Reproduce, word for word, all of the records; the pictures stay out.

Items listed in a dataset
※ ※ ※
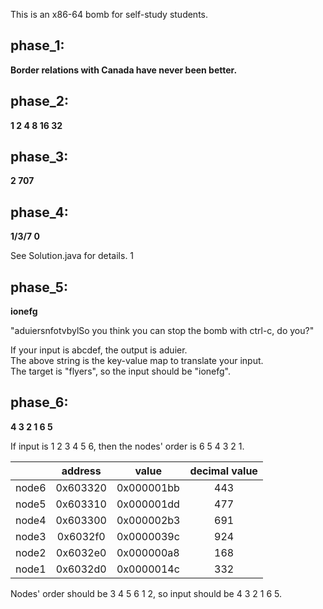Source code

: This is an x86-64 bomb for self-study students.

## phase_1:

**Border relations with Canada have never been better.**

## phase_2:

**1 2 4 8 16 32**

## phase_3:

**2 707**

## phase_4:

**1/3/7 0**

See Solution.java for details.
1

## phase_5:

**ionefg**

"aduiersnfotvbylSo you think you can stop the bomb with ctrl-c, do you?"

If your input is abcdef, the output is aduier.  
The above string is the key-value map to translate your input.  
The target is "flyers", so the input should be "ionefg".

## phase_6:

**4 3 2 1 6 5**

If input is 1 2 3 4 5 6, then the nodes' order is 6 5 4 3 2 1.


|       | address  | value      | decimal value |
| :---: | :------: | ---------- | :-----------: |
| node6 | 0x603320 | 0x000001bb |      443      |
| node5 | 0x603310 | 0x000001dd |      477      |
| node4 | 0x603300 | 0x000002b3 |      691      |
| node3 | 0x6032f0 | 0x0000039c |      924      |
| node2 | 0x6032e0 | 0x000000a8 |      168      |
| node1 | 0x6032d0 | 0x0000014c |      332      |

Nodes' order should be 3 4 5 6 1 2, so input should be 4 3 2 1 6 5.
※ ※ ※
→ TASK RESPONSE
Source code

: This is an x86-64 bomb for self-study students.

## phase_1:

**Border relations with Canada have never been better.**

## phase_2:

**1 2 4 8 16 32**

## phase_3:

**2 707**

## phase_4:

**1/3/7 0**

See Solution.java for details.
1

## phase_5:

**ionefg**

"aduiersnfotvbylSo you think you can stop the bomb with ctrl-c, do you?"

If your input is abcdef, the output is aduier.  
The above string is the key-value map to translate your input.  
The target is "flyers", so the input should be "ionefg".

## phase_6:

**4 3 2 1 6 5**

If input is 1 2 3 4 5 6, then the nodes' order is 6 5 4 3 2 1.


|       | address  | value      | decimal value |
| :---: | :------: | ---------- | :-----------: |
| node6 | 0x603320 | 0x000001bb |      443      |
| node5 | 0x603310 | 0x000001dd |      477      |
| node4 | 0x603300 | 0x000002b3 |      691      |
| node3 | 0x6032f0 | 0x0000039c |      924      |
| node2 | 0x6032e0 | 0x000000a8 |      168      |
| node1 | 0x6032d0 | 0x0000014c |      332      |

Nodes' order should be 3 4 5 6 1 2, so input should be 4 3 2 1 6 5.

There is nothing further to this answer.